It was agreed that only by including gender and involving all stakeholders, would poor people have a chance of getting access to WATSAN facilities and would environmentally sustainable solutions be possible. With the launch of phase II in 2003, the Gender and Water Alliance started activities to mainstream gender into the WAC programme by conducting participatory Rapid Gender Assessments (RGAs) in all 17 pilot cities. In every city the GWA recruited a local facilitator who worked in partnership with municipalities, UN-HABITAT staff, and local water and sewage authorities to shed light on the needs and interests of poor and vulnerable people, women, men, youth and the physically impaired. Groups would walk through cities and slums, asking people’s opinions, visit utilities, and collect gender disaggregated data.

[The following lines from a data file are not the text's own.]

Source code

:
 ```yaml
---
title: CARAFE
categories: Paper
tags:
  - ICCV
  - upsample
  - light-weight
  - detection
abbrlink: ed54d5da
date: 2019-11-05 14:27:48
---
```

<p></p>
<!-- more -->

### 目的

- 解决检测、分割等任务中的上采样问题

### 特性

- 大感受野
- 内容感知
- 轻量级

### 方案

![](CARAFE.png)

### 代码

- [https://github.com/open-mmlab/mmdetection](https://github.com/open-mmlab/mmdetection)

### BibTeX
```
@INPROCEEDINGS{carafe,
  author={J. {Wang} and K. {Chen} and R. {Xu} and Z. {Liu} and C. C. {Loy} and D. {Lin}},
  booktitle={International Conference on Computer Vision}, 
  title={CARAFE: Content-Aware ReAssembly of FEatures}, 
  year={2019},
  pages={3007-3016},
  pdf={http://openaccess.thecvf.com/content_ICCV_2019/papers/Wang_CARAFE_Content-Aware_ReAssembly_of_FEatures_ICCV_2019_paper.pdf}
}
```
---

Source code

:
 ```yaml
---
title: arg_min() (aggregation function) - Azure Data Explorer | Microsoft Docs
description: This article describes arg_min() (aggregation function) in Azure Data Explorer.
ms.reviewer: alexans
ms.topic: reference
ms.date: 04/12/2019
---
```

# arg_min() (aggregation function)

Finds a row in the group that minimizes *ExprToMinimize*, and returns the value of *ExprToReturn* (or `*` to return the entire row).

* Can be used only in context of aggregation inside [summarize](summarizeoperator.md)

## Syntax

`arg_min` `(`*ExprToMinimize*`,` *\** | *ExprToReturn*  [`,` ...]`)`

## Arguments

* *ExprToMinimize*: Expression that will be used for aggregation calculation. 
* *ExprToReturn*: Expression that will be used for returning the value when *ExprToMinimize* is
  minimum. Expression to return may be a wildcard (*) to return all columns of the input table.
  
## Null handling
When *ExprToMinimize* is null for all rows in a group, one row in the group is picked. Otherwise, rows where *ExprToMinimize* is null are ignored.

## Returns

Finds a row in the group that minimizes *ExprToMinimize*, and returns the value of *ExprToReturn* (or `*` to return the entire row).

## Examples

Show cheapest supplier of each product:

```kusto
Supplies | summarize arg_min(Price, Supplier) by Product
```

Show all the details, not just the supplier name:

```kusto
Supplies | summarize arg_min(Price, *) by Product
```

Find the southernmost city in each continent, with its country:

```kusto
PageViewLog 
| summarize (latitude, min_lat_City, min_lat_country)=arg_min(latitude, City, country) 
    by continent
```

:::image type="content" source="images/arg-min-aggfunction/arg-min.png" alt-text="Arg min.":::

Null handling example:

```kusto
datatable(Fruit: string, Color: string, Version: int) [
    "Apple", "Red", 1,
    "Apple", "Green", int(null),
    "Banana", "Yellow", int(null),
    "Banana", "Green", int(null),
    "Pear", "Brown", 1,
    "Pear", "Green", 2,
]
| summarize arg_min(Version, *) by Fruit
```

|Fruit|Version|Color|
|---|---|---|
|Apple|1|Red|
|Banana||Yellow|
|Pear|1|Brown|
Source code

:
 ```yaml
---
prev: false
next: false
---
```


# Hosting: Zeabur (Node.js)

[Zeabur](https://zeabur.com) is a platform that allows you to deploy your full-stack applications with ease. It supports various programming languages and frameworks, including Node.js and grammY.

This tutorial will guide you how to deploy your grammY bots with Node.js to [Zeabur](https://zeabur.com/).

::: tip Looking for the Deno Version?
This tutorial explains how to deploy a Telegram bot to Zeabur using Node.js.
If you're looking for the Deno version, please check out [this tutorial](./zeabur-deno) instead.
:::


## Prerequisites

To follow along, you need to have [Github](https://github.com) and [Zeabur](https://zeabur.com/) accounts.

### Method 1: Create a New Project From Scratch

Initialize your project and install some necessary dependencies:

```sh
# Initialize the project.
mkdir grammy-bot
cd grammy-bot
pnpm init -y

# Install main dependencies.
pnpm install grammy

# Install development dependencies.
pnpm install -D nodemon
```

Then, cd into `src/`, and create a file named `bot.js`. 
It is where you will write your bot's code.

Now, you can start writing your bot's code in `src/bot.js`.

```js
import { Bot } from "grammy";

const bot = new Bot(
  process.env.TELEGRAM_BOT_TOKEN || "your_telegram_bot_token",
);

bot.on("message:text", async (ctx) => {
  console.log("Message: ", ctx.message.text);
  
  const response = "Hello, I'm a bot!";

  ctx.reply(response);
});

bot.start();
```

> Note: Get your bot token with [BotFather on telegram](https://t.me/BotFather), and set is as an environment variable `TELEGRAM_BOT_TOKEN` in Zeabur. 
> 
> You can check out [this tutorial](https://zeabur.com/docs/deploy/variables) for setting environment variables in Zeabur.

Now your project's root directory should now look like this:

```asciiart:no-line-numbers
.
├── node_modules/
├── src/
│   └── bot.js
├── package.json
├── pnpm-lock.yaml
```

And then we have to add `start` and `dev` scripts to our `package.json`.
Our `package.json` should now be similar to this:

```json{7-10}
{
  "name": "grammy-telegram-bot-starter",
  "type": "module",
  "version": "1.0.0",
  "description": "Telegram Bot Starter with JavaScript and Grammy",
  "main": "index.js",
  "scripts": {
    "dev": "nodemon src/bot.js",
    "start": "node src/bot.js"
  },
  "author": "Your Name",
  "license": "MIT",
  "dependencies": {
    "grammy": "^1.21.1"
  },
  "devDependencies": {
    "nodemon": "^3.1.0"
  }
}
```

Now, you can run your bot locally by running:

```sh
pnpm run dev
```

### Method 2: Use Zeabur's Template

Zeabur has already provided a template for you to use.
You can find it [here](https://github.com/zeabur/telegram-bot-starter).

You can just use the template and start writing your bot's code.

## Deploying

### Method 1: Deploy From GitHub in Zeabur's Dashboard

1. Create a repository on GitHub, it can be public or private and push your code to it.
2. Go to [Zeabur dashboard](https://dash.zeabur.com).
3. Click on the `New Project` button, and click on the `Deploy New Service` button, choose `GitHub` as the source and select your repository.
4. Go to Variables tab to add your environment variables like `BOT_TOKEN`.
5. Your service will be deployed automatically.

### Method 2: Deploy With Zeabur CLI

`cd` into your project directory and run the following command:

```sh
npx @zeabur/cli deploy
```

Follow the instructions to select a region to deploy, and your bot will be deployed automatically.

Link with local power relations
As well as reporting on the status of gender aspects of access water and sanitation facilities, and the (lack of) gender balance in institutions, the RGAs revealed the need in all cities for improved and gender-appropriate water and sanitation facilities at home and in schools. RGAs also paid attention to locally specific gender issues and power relationships. “The municipality in Harar (Ethiopia) employs 150 street cleaners, most of them female. Being informal settlers living in slums, they do not have the right to use the formal sanitation services. They are left to find their own places for defecation and to search for their daily water needs.”
Another interesting conclusion noted that: “ illustration and messages found in textbooks focus on the traditional roles of boys, girls, men and women perpetuating the gender roles that have kept women in poverty and relegated women and girls to the background.”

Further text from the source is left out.